- _Problem requirements_
Report every line of the records below that includes the string "compute".

- _Records to process_

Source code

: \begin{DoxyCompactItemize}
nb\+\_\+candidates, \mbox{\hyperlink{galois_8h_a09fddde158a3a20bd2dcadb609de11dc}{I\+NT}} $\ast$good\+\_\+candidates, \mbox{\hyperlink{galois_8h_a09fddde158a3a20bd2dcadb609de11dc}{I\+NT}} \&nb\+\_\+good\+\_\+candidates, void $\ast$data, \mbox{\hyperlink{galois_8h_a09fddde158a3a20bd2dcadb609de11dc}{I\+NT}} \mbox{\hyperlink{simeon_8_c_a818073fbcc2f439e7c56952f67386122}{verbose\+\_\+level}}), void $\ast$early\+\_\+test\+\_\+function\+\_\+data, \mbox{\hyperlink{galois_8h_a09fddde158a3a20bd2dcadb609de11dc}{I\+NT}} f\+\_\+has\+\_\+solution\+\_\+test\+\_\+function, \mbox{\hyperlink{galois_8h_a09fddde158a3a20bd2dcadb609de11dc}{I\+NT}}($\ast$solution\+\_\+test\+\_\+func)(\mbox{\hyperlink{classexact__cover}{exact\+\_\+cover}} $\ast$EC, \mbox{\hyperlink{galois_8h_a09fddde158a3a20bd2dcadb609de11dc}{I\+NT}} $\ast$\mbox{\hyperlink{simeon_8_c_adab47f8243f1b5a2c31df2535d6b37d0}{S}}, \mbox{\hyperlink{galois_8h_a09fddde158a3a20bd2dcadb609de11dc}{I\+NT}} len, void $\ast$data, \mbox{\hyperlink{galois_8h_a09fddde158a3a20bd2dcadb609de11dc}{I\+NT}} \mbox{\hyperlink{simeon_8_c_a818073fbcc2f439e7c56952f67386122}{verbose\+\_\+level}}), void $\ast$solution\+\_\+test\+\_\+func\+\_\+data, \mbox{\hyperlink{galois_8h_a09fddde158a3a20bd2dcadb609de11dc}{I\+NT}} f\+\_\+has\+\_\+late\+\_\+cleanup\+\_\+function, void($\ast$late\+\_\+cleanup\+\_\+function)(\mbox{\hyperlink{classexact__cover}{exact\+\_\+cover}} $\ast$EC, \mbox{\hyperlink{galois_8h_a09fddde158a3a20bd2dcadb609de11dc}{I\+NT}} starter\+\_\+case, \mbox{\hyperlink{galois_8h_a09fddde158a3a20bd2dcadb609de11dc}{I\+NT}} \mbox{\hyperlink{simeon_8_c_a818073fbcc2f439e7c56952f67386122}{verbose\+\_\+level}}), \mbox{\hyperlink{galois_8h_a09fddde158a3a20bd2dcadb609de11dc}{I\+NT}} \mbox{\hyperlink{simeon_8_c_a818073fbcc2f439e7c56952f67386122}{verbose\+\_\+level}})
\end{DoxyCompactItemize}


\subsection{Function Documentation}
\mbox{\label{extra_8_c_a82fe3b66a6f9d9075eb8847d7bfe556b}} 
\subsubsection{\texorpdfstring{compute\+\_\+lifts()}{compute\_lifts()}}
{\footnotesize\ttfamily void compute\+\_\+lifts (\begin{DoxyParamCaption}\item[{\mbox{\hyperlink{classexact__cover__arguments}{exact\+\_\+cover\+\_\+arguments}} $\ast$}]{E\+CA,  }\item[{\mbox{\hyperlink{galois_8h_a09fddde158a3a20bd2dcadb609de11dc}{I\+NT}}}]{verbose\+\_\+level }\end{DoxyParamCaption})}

- _Final answer_
\subsubsection{\texorpdfstring{compute\+\_\+lifts()}{compute\_lifts()}}
{\footnotesize\ttfamily void compute\+\_\+lifts (\begin{DoxyParamCaption}\item[{\mbox{\hyperlink{classexact__cover__arguments}{exact\+\_\+cover\+\_\+arguments}} $\ast$}]{E\+CA,  }\item[{\mbox{\hyperlink{galois_8h_a09fddde158a3a20bd2dcadb609de11dc}{I\+NT}}}]{verbose\+\_\+level }\end{DoxyParamCaption})}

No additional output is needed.